STM32F4 development board with neural network inference
2 min read

Running a Neural Network on an STM32 Microcontroller


Running machine learning models on microcontrollers — TinyML — is one of the most exciting frontiers in embedded systems. In this post, I’ll walk through the process of training a simple model and deploying it on an STM32F4 Discovery board.

Why TinyML?

Microcontrollers are everywhere: sensors, wearables, industrial controllers. Adding ML inference at the edge means:

  • No cloud latency
  • Privacy-preserving (data never leaves the device)
  • Low power consumption
  • Offline operation

The Workflow

1. Train a Model

I used TensorFlow to train a simple 2-layer dense network for gesture recognition using accelerometer data.

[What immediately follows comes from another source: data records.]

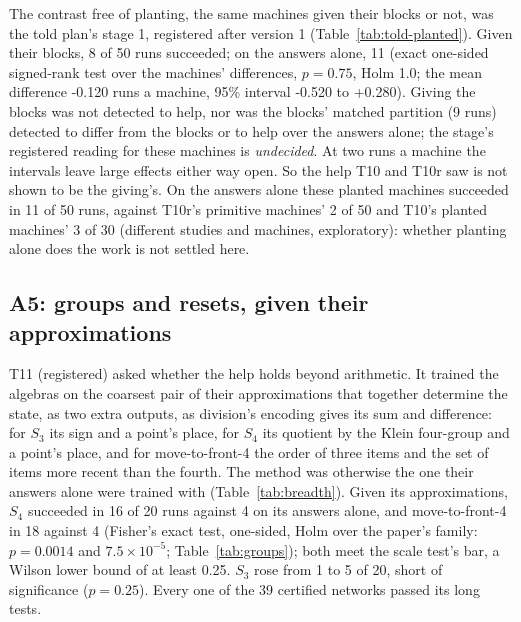 \documentclass[11pt]{article}
\newcommand{\pn}[2]{#2}
\begin{document}
The contrast free of planting, the same machines given their blocks or not, was the told plan's
stage 1, registered after version 1 (Table~\ref{tab:told-planted}). Given their blocks,
\pn{told1.planted-runs}{8} of 50 runs succeeded; on the answers alone, \pn{told1.alone-runs}{11}
(exact one-sided signed-rank test over the machines' differences, $p = \pn{told1.given-p}{0.75}$,
Holm \pn{told1.given-holm}{1.0}; the mean difference \pn{told1.given-mean}{-0.120} runs a machine, 95\%
interval \pn{told1.given-interval}{-0.520 to +0.280}). Giving the blocks was not detected to help,
nor was the blocks' matched partition (\pn{told1.matched-runs}{9} runs) detected to differ from the
blocks or to help over the answers alone; the stage's registered reading for these machines is
\emph{undecided}. At two runs a machine the intervals leave large effects either way open. So the help
T10 and T10r saw is not shown to be the giving's. On the answers alone these planted machines
succeeded in \pn{told1.alone-runs}{11} of 50 runs, against T10r's primitive machines' 2 of 50 and
T10's planted machines' 3 of 30 (different studies and machines, exploratory): whether planting
alone does the work is not settled here.

\subsection{A5: groups and resets, given their approximations}
\label{sec:a5}

T11 (registered) asked whether the help holds beyond arithmetic. It trained the algebras on the
coarsest pair of their approximations that together determine the state, as two extra outputs, as
division's encoding gives its sum and difference: for $S_3$ its sign and a point's place, for $S_4$
its quotient by the Klein four-group and a point's place, and for move-to-front-4 the order of three
items and the set of items more recent than the fourth. The method was otherwise the one their
answers alone were trained with (Table~\ref{tab:breadth}). Given its approximations, $S_4$ succeeded
in \pn{t11.s4}{16} of 20 runs against \pn{t11.s4-alone}{4} on its answers alone, and move-to-front-4
in \pn{t11.mtf4}{18} against \pn{t11.mtf4-alone}{4} (Fisher's exact test, one-sided, Holm over the
paper's family: $p = \pn{t11.s4-holm}{0.0014}$ and $\pn{t11.mtf4-holm}{7.5 \times 10^{-5}}$;
Table~\ref{tab:groups}); both meet the scale test's bar, a Wilson lower bound of at least 0.25. $S_3$
rose from \pn{t11.s3-alone}{1} to \pn{t11.s3}{5} of 20, short of significance ($p =
\pn{t11.s3-holm}{0.25}$). Every one of the \pn{t11.networks}{39} certified networks passed its long
tests.
\end{document}
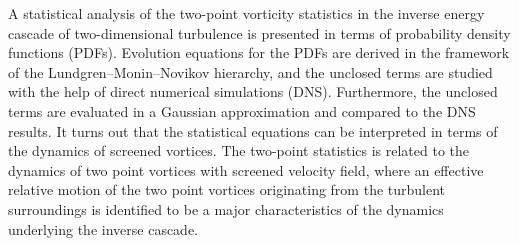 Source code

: A statistical analysis of the two-point vorticity statistics in the inverse energy cascade of two-dimensional turbulence is presented in terms of probability density functions (PDFs).
Evolution equations for the PDFs are derived in the framework of the Lundgren--Monin--Novikov hierarchy, and the unclosed terms are studied with the help of direct numerical simulations (DNS).
Furthermore, the unclosed terms are evaluated in a Gaussian approximation and compared to the DNS results.
It turns out that the statistical equations can be interpreted in terms of the dynamics of screened vortices.
The two-point statistics is related to the dynamics of two point vortices with screened velocity field, where an effective relative motion of the two point vortices originating from the turbulent surroundings is identified to be a major characteristics of the dynamics underlying the inverse cascade.
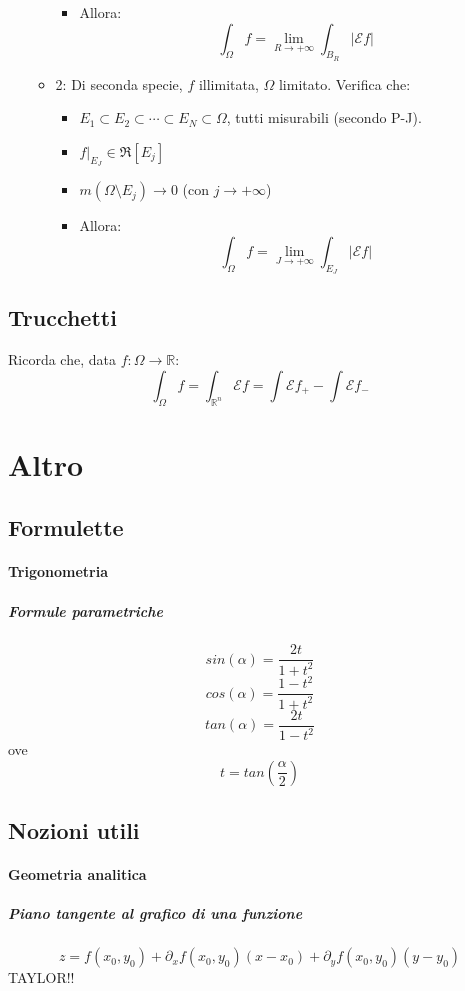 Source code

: \documentclass[a4paper,12pt]{book}
\begin{document}
\begin{itemize}
\begin{itemize}
\begin{itemize}
   \item Allora: $$\int_\Omega f = \lim_{R \to +\infty} \int_{B_R} |\mathcal{E}f| $$
  \end{itemize}
  \item 2: Di seconda specie, $f$ illimitata, $\Omega$ limitato. Verifica che:
  \begin{itemize}
   \item $E_1 \subset E_2 \subset \cdots \subset E_N \subset \Omega$, tutti misurabili (secondo P-J).
   \item $f|_{E_J} \in \Re[E_j]$
   \item $m(\Omega\setminus E_j) \to 0$ (con $j \to +\infty$)
   \item Allora: $$\int_\Omega f = \lim_{J \to +\infty} \int_{E_J} |\mathcal{E}f|$$
  \end{itemize}
 \end{itemize}
\end{itemize}

\subsection{Trucchetti}
Ricorda che, data $f: \Omega \rightarrow \mathbb{R}$:
 $$\int_\Omega f = \int_{\mathbb{R}^n} \mathcal{E}f = \int \mathcal{E}f_+ - \int \mathcal{E}f_- $$

\section{Altro}
\subsection{Formulette}
\paragraph{Trigonometria}
\subparagraph{Formule parametriche}
$$sin(\alpha) = \frac{2t}{1+t^2}$$
$$cos(\alpha) = \frac{1-t^2}{1+t^2}$$
$$tan(\alpha) = \frac{2t}{1-t^2}$$
ove $$t = tan\left(\frac{\alpha}{2}\right)$$
\subsection{Nozioni utili}
\paragraph{Geometria analitica}
\subparagraph{Piano tangente al grafico di una funzione}
$$z = f(x_0, y_0) + \partial_x f(x_0, y_0) (x-x_0) + \partial_y f(x_0, y_0) (y - y_0) $$
TAYLOR!!
\end{document}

model = tf.keras.Sequential([
tf.keras.layers.Dense(16, activation='relu', input_shape=(6,)),
tf.keras.layers.Dense(4, activation='softmax')
])
model.compile(optimizer='adam', loss='categorical_crossentropy')

2. Quantize and Convert

Full-precision floats are too heavy for an MCU. Post-training quantization converts weights from float32 to int8:

converter = tf.lite.TFLiteConverter.from_keras_model(model)
converter.optimizations = [tf.lite.Optimize.DEFAULT]
converter.target_spec.supported_types = [tf.int8]
tflite_model = converter.convert()

3. Deploy with CMSIS-NN

The STM32F4 has no hardware acceleration for neural networks, but ARM’s CMSIS-NN library provides optimized software kernels for matrix multiplication and activation functions.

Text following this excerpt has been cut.